- [Directions] From the line below that contains "- use a test" to the line that contains "The Moon can not be as a test mass.", repeat every line exactly, both ends included, and nothing else.

[Start of section]

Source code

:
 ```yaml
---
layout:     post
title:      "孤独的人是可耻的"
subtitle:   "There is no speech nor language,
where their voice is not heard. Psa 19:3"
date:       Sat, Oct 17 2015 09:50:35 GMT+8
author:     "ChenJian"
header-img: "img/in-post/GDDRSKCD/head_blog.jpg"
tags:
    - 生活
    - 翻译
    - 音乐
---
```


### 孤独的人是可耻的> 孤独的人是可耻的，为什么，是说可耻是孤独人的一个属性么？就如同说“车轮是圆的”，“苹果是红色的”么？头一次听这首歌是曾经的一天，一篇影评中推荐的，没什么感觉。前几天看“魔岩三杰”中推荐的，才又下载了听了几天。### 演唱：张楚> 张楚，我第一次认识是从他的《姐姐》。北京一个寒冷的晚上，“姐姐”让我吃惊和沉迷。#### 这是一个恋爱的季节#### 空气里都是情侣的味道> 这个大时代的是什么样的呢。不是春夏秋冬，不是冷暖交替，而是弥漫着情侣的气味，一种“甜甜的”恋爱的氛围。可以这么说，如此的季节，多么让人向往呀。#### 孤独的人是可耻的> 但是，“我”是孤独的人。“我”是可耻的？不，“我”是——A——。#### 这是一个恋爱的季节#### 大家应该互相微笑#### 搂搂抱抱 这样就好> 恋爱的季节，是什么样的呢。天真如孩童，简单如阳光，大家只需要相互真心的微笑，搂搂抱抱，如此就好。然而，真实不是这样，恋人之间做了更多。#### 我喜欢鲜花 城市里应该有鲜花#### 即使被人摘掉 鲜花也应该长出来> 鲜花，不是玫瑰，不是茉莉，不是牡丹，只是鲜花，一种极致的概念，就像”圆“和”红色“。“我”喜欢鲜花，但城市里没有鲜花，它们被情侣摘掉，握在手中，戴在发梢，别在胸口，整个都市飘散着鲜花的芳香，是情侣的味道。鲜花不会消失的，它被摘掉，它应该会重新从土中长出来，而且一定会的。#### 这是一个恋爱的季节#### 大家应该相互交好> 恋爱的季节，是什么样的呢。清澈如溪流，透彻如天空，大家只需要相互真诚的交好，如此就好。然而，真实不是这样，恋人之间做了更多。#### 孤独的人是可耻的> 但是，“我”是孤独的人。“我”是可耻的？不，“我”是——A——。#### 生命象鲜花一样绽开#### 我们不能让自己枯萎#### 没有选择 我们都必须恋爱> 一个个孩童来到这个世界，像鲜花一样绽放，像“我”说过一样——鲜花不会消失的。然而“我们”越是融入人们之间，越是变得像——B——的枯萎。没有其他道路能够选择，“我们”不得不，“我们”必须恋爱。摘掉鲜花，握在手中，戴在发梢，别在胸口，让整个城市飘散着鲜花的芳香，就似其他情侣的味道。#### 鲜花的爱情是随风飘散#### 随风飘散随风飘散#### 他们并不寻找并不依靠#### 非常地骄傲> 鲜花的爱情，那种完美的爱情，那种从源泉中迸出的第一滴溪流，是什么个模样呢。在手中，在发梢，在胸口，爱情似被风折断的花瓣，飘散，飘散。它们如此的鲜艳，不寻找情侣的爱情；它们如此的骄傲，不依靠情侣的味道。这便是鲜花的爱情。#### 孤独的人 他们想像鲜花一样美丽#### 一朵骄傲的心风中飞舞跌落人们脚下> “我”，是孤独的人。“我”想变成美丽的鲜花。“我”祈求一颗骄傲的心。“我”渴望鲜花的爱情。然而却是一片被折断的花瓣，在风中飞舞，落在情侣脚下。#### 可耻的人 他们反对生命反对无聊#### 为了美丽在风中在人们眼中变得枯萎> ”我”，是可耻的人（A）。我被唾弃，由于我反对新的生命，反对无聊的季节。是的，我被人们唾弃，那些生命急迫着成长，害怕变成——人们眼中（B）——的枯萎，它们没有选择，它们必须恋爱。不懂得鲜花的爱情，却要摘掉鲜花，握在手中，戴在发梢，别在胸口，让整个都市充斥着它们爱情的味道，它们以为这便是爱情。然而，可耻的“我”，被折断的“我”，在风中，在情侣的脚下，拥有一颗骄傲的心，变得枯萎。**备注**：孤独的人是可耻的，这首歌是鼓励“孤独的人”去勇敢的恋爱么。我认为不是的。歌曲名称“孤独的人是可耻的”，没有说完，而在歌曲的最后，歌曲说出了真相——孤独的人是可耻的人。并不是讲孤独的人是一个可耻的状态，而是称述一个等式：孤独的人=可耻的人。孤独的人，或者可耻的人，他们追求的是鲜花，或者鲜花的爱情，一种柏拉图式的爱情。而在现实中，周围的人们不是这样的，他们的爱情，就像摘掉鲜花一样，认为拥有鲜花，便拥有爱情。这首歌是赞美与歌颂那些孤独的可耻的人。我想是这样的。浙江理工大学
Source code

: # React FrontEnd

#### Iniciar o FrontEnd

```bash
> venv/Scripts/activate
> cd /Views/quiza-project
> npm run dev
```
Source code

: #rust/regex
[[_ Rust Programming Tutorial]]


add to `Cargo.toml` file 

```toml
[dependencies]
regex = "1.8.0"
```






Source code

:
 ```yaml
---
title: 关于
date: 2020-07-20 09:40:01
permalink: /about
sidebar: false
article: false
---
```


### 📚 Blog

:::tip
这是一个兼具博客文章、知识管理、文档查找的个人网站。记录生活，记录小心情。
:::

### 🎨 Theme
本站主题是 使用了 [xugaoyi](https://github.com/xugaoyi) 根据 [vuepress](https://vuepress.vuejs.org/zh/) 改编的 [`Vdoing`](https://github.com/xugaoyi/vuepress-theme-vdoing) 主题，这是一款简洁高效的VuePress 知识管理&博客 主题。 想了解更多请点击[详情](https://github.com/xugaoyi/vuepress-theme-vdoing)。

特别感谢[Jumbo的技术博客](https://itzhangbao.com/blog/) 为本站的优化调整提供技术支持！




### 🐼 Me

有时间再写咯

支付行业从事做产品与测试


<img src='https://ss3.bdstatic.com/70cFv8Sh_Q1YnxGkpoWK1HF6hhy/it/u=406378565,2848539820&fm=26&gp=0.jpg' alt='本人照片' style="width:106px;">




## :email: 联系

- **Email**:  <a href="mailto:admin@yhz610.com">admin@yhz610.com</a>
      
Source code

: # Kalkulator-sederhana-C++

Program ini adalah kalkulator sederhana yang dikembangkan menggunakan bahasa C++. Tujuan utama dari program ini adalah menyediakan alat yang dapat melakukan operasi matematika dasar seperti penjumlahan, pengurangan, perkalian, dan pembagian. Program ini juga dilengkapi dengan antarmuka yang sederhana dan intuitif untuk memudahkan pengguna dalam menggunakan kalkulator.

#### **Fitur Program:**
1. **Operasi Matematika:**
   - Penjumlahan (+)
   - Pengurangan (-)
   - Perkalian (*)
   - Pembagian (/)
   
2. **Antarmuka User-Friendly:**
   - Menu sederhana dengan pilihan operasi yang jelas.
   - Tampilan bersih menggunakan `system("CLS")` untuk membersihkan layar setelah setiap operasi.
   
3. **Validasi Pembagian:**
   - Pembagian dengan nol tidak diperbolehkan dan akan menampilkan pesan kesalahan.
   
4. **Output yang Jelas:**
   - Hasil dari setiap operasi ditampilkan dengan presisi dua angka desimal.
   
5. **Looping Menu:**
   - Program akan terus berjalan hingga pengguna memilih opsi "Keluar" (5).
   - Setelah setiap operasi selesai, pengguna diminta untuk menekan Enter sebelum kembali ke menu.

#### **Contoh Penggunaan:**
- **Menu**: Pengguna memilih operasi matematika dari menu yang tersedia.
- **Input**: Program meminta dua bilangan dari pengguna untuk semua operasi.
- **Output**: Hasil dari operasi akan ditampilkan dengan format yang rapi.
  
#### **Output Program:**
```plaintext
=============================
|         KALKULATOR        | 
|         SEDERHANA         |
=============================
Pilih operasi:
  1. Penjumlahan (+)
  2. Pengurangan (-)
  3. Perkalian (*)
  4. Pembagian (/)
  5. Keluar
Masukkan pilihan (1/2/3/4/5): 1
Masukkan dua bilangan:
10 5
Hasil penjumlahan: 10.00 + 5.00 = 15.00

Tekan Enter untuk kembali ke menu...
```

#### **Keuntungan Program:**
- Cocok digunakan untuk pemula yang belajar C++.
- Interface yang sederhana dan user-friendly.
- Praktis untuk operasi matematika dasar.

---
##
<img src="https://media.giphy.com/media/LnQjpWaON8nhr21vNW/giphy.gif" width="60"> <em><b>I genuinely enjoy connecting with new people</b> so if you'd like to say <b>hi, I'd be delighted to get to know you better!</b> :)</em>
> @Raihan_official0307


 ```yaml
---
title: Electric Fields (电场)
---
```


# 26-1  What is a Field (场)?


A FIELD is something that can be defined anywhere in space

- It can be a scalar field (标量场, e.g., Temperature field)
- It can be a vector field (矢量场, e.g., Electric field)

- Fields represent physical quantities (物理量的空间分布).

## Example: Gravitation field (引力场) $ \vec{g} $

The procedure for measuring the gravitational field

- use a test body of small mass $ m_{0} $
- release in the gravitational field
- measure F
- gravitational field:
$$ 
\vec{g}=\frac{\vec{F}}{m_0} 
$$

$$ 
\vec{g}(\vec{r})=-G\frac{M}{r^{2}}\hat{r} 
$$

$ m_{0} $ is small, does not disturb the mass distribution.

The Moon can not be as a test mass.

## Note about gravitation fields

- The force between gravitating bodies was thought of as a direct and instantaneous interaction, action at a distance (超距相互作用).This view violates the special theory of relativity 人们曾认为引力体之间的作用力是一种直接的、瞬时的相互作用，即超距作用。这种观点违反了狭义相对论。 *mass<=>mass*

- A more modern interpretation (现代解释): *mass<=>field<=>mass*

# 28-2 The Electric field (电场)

[End of section]

- [Written solution]
- use a test body of small mass $ m_{0} $
- release in the gravitational field
- measure F
- gravitational field:
$$ 
\vec{g}=\frac{\vec{F}}{m_0} 
$$

$$ 
\vec{g}(\vec{r})=-G\frac{M}{r^{2}}\hat{r} 
$$

$ m_{0} $ is small, does not disturb the mass distribution.

The Moon can not be as a test mass.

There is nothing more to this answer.